_WORK REQUIRED_
Return the run of lines below that opens with the line containing "- a table of" and closes with the line containing "the Datasets page", keeping each one exact.

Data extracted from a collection
▼
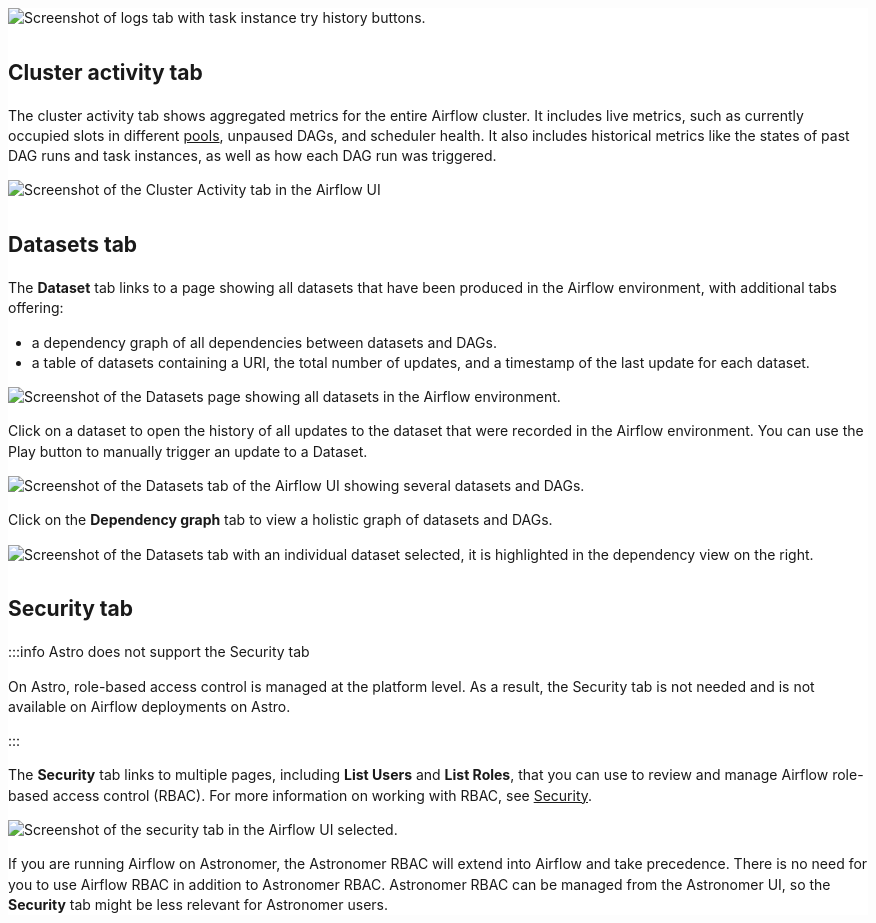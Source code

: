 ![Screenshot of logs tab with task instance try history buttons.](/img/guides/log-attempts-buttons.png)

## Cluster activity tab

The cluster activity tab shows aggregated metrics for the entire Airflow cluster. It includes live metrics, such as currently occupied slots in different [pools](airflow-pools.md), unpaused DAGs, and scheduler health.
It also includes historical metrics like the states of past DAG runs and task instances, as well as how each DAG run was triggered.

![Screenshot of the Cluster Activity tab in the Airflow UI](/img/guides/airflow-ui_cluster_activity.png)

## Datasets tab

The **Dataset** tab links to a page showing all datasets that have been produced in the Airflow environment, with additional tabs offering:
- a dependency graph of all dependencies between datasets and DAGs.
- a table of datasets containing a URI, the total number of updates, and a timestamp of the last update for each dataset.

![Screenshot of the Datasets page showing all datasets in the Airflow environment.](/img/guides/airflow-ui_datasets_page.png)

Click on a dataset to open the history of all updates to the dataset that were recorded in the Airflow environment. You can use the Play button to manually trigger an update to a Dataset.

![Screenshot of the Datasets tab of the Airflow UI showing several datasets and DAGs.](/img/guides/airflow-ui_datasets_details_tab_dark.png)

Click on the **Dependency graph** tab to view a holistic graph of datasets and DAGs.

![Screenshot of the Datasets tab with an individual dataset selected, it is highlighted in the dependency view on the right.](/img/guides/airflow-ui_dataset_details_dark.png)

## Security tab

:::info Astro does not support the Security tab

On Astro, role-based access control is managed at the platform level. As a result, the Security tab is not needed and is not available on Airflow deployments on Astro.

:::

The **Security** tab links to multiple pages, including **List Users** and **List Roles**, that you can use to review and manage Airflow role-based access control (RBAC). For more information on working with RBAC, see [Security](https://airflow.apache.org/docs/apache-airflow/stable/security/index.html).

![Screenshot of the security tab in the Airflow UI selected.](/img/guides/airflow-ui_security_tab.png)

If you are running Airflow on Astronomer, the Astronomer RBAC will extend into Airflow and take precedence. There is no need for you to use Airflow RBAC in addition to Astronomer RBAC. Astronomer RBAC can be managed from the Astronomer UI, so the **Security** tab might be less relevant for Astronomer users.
▲
▼
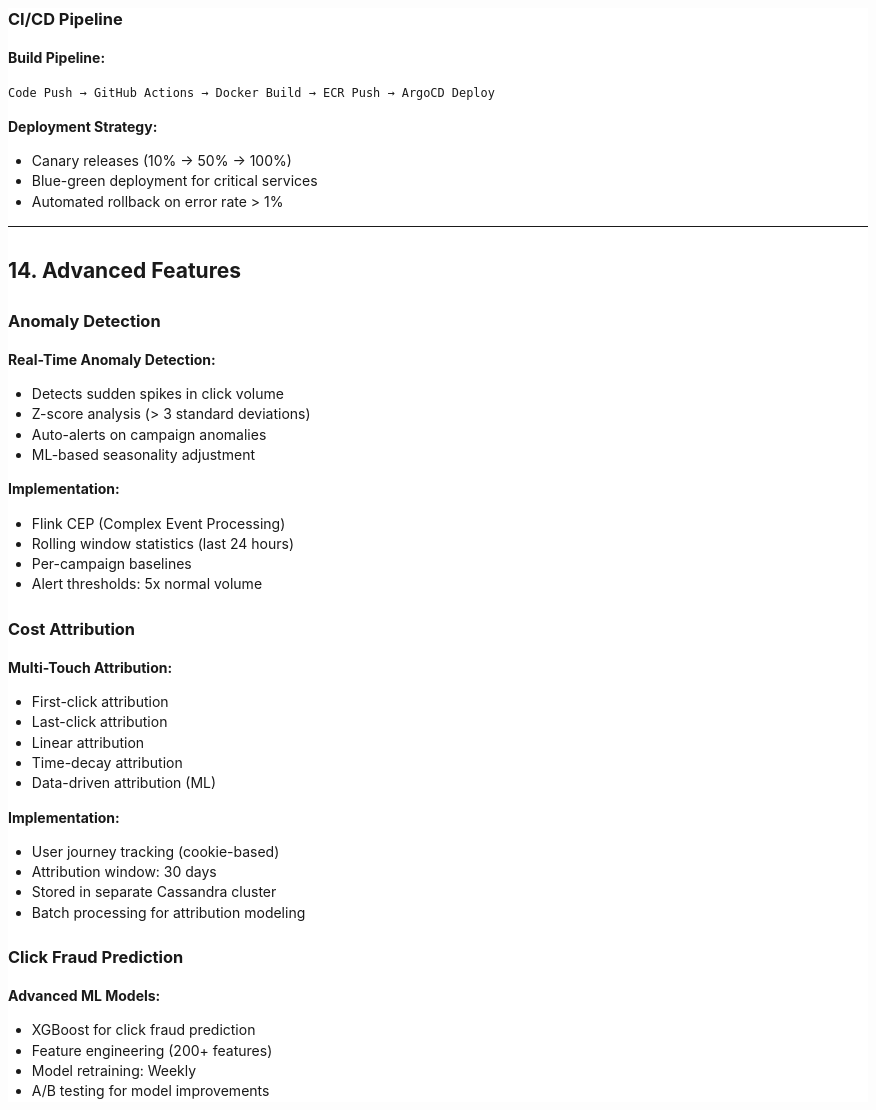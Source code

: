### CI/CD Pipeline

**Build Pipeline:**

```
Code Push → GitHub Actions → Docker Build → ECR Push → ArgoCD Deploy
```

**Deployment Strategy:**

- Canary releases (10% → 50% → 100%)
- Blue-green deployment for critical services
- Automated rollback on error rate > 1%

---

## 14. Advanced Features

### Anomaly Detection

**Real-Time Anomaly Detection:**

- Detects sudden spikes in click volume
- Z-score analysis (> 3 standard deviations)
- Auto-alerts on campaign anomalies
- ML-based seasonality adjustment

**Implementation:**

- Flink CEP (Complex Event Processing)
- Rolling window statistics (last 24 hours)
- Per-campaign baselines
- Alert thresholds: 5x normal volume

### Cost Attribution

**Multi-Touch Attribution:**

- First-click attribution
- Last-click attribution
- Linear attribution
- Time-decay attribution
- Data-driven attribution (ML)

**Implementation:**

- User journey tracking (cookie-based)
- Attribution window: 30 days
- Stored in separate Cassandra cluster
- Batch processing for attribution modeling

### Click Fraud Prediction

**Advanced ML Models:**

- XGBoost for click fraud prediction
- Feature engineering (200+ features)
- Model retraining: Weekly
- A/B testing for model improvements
▲
_RESULT FOR THIS EXERCISE_
- a table of datasets containing a URI, the total number of updates, and a timestamp of the last update for each dataset.

![Screenshot of the Datasets page showing all datasets in the Airflow environment.](/img/guides/airflow-ui_datasets_page.png)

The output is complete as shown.